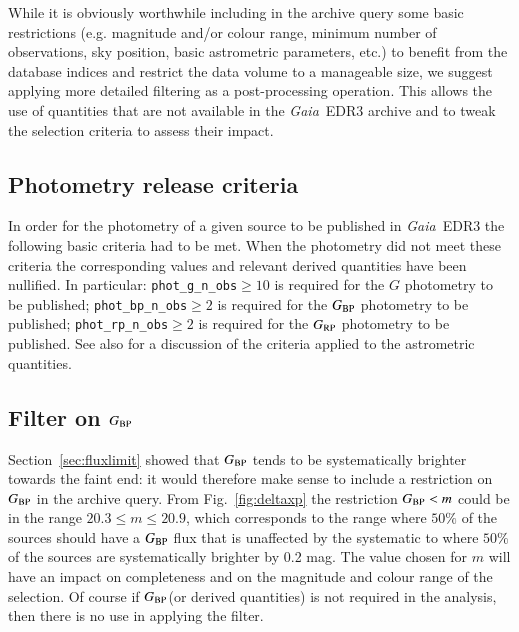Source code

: \documentclass{aa}
\newcommand{\gaia}{\textit{Gaia}\xspace}
\newcommand{\gbp}{\ensuremath{G_{\rm BP}}\xspace}
\newcommand{\grp}{\ensuremath{G_{\rm RP}}\xspace}
\newcommand{\edr}{\gaia~EDR3\xspace}
\newcommand{\asecref}[1]{Section~\ref{sec:#1}}
\newcommand{\figref}[1]{Fig.~\ref{fig:#1}}
\begin{document}
While it is obviously worthwhile including in the archive query some basic restrictions (e.g. magnitude and/or colour range, minimum number of observations, sky position, basic astrometric parameters, etc.) to benefit from the database indices and restrict the data volume to a manageable size, we suggest applying more detailed filtering as a post-processing operation. This allows the use of quantities that are not available in the \edr archive and to tweak the selection criteria to assess their impact.

\subsection{Photometry release criteria}
In order for the photometry of a given source to be published in \edr the following basic criteria had to be met. When the photometry did not meet these criteria the corresponding values and relevant derived quantities have been nullified. In particular: \texttt{phot\_g\_n\_obs}$\geq10$ is required for the $G$ photometry to be published; \texttt{phot\_bp\_n\_obs}$\geq2$ is required for the \gbp photometry to be published; \texttt{phot\_rp\_n\_obs}$\geq2$ is required for the \grp photometry to be published.
See also \cite{DPACP-128} for a discussion of the criteria applied to the astrometric quantities.

\subsection{Filter on \gbp}\label{sec:filt_gbp}
\asecref{fluxlimit} showed that \gbp tends to be systematically brighter towards the faint end: it would therefore make sense to include a restriction on \gbp in the archive query. From \figref{deltaxp} the restriction $\gbp<m$ could be in the range $20.3\leq m\leq20.9$, which corresponds to the range where $50\%$ of the sources should have a \gbp flux that is unaffected by the systematic to where $50\%$ of the sources are systematically brighter by 0.2 mag. The value chosen for $m$ will have an impact on completeness and on the magnitude and colour range of the selection. Of course if \gbp (or derived quantities) is not required in the analysis, then there is no use in applying the filter. 
\end{document}
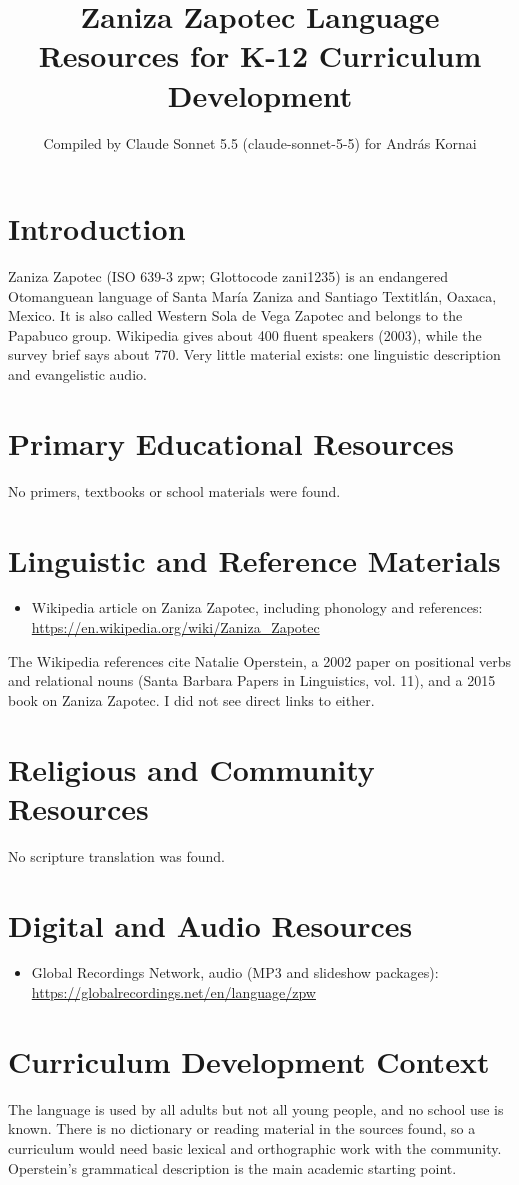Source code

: \documentclass[12pt]{article}
\title{Zaniza Zapotec Language Resources for K-12 Curriculum Development}
\author{Compiled by Claude Sonnet 5.5 (claude-sonnet-5-5) for Andr\'as Kornai}
\date{}
\begin{document}
\maketitle

\section{Introduction}
Zaniza Zapotec (ISO 639-3 zpw; Glottocode zani1235) is an endangered Otomanguean language of Santa Mar\'ia Zaniza and Santiago Textitl\'an, Oaxaca, Mexico. It is also called Western Sola de Vega Zapotec and belongs to the Papabuco group. Wikipedia gives about 400 fluent speakers (2003), while the survey brief says about 770. Very little material exists: one linguistic description and evangelistic audio.

\section{Primary Educational Resources}
No primers, textbooks or school materials were found.

\section{Linguistic and Reference Materials}
\begin{itemize}
\item Wikipedia article on Zaniza Zapotec, including phonology and references: \url{https://en.wikipedia.org/wiki/Zaniza_Zapotec}
\end{itemize}
The Wikipedia references cite Natalie Operstein, a 2002 paper on positional verbs and relational nouns (Santa Barbara Papers in Linguistics, vol. 11), and a 2015 book on Zaniza Zapotec. I did not see direct links to either.

\section{Religious and Community Resources}
No scripture translation was found.

\section{Digital and Audio Resources}
\begin{itemize}
\item Global Recordings Network, audio (MP3 and slideshow packages): \url{https://globalrecordings.net/en/language/zpw}
\end{itemize}

\section{Curriculum Development Context}
The language is used by all adults but not all young people, and no school use is known. There is no dictionary or reading material in the sources found, so a curriculum would need basic lexical and orthographic work with the community. Operstein's grammatical description is the main academic starting point.
\end{document}
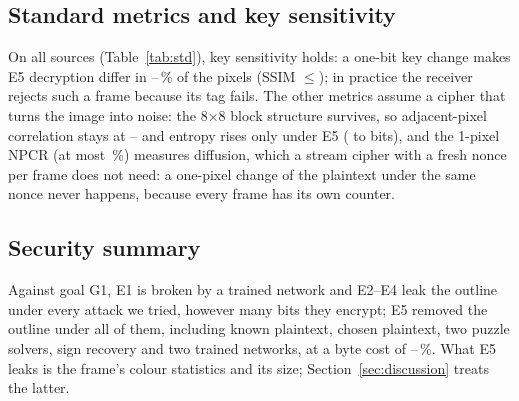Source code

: \subsection{Standard metrics and key sensitivity}

On all \StdSources{} sources (Table~\ref{tab:std}), key sensitivity holds: a one-bit key change makes E5 decryption differ in \StdNpcrEfiveMin--\StdNpcrEfiveMax\,\% of the pixels (SSIM $\le$\StdWrongSsimEfiveMax); in practice the receiver rejects such a frame because its tag fails. The other metrics assume a cipher that turns the image into noise: the 8$\times$8 block structure survives, so adjacent-pixel correlation stays at \StdCorrMin--\StdCorrMax{} and entropy rises only under E5 (\StdEntropyPlain{} to \StdEntropyEfive{} bits), and the 1-pixel NPCR (at most \StdPixelNpcrMax\,\%) measures diffusion, which a stream cipher with a fresh nonce per frame does not need: a one-pixel change of the plaintext under the same nonce never happens, because every frame has its own counter.

\subsection{Security summary}
Against goal G1, E1 is broken by a trained network and E2--E4 leak the outline under every attack we tried, however many bits they encrypt; E5 removed the outline under all of them, including known plaintext, chosen plaintext, two puzzle solvers, sign recovery and two trained networks, at a byte cost of \RiOverheadOneMin--\RiOverheadOneMax\,\%. What E5 leaks is the frame's colour statistics and its size; Section~\ref{sec:discussion} treats the latter.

○ ○ ○ ○ ○ ○ ○

Drop the images; copy every entry above exactly.

Source code

: \documentclass{aa}
\newcommand{\gaia}{\textit{Gaia}\xspace}
\newcommand{\gbp}{\ensuremath{G_{\rm BP}}\xspace}
\newcommand{\grp}{\ensuremath{G_{\rm RP}}\xspace}
\newcommand{\edr}{\gaia~EDR3\xspace}
\newcommand{\asecref}[1]{Section~\ref{sec:#1}}
\newcommand{\figref}[1]{Fig.~\ref{fig:#1}}
\begin{document}
While it is obviously worthwhile including in the archive query some basic restrictions (e.g. magnitude and/or colour range, minimum number of observations, sky position, basic astrometric parameters, etc.) to benefit from the database indices and restrict the data volume to a manageable size, we suggest applying more detailed filtering as a post-processing operation. This allows the use of quantities that are not available in the \edr archive and to tweak the selection criteria to assess their impact.

\subsection{Photometry release criteria}
In order for the photometry of a given source to be published in \edr the following basic criteria had to be met. When the photometry did not meet these criteria the corresponding values and relevant derived quantities have been nullified. In particular: \texttt{phot\_g\_n\_obs}$\geq10$ is required for the $G$ photometry to be published; \texttt{phot\_bp\_n\_obs}$\geq2$ is required for the \gbp photometry to be published; \texttt{phot\_rp\_n\_obs}$\geq2$ is required for the \grp photometry to be published.
See also \cite{DPACP-128} for a discussion of the criteria applied to the astrometric quantities.

\subsection{Filter on \gbp}\label{sec:filt_gbp}
\asecref{fluxlimit} showed that \gbp tends to be systematically brighter towards the faint end: it would therefore make sense to include a restriction on \gbp in the archive query. From \figref{deltaxp} the restriction $\gbp<m$ could be in the range $20.3\leq m\leq20.9$, which corresponds to the range where $50\%$ of the sources should have a \gbp flux that is unaffected by the systematic to where $50\%$ of the sources are systematically brighter by 0.2 mag. The value chosen for $m$ will have an impact on completeness and on the magnitude and colour range of the selection. Of course if \gbp (or derived quantities) is not required in the analysis, then there is no use in applying the filter. 
\end{document}
Source code

: \documentclass[12pt]{article}
\title{Zaniza Zapotec Language Resources for K-12 Curriculum Development}
\author{Compiled by Claude Sonnet 5.5 (claude-sonnet-5-5) for Andr\'as Kornai}
\date{}
\begin{document}
\maketitle

\section{Introduction}
Zaniza Zapotec (ISO 639-3 zpw; Glottocode zani1235) is an endangered Otomanguean language of Santa Mar\'ia Zaniza and Santiago Textitl\'an, Oaxaca, Mexico. It is also called Western Sola de Vega Zapotec and belongs to the Papabuco group. Wikipedia gives about 400 fluent speakers (2003), while the survey brief says about 770. Very little material exists: one linguistic description and evangelistic audio.

\section{Primary Educational Resources}
No primers, textbooks or school materials were found.

\section{Linguistic and Reference Materials}
\begin{itemize}
\item Wikipedia article on Zaniza Zapotec, including phonology and references: \url{https://en.wikipedia.org/wiki/Zaniza_Zapotec}
\end{itemize}
The Wikipedia references cite Natalie Operstein, a 2002 paper on positional verbs and relational nouns (Santa Barbara Papers in Linguistics, vol. 11), and a 2015 book on Zaniza Zapotec. I did not see direct links to either.

\section{Religious and Community Resources}
No scripture translation was found.

\section{Digital and Audio Resources}
\begin{itemize}
\item Global Recordings Network, audio (MP3 and slideshow packages): \url{https://globalrecordings.net/en/language/zpw}
\end{itemize}

\section{Curriculum Development Context}
The language is used by all adults but not all young people, and no school use is known. There is no dictionary or reading material in the sources found, so a curriculum would need basic lexical and orthographic work with the community. Operstein's grammatical description is the main academic starting point.
\end{document}
Source code

: \subsection{Standard metrics and key sensitivity}

On all \StdSources{} sources (Table~\ref{tab:std}), key sensitivity holds: a one-bit key change makes E5 decryption differ in \StdNpcrEfiveMin--\StdNpcrEfiveMax\,\% of the pixels (SSIM $\le$\StdWrongSsimEfiveMax); in practice the receiver rejects such a frame because its tag fails. The other metrics assume a cipher that turns the image into noise: the 8$\times$8 block structure survives, so adjacent-pixel correlation stays at \StdCorrMin--\StdCorrMax{} and entropy rises only under E5 (\StdEntropyPlain{} to \StdEntropyEfive{} bits), and the 1-pixel NPCR (at most \StdPixelNpcrMax\,\%) measures diffusion, which a stream cipher with a fresh nonce per frame does not need: a one-pixel change of the plaintext under the same nonce never happens, because every frame has its own counter.

\subsection{Security summary}
Against goal G1, E1 is broken by a trained network and E2--E4 leak the outline under every attack we tried, however many bits they encrypt; E5 removed the outline under all of them, including known plaintext, chosen plaintext, two puzzle solvers, sign recovery and two trained networks, at a byte cost of \RiOverheadOneMin--\RiOverheadOneMax\,\%. What E5 leaks is the frame's colour statistics and its size; Section~\ref{sec:discussion} treats the latter.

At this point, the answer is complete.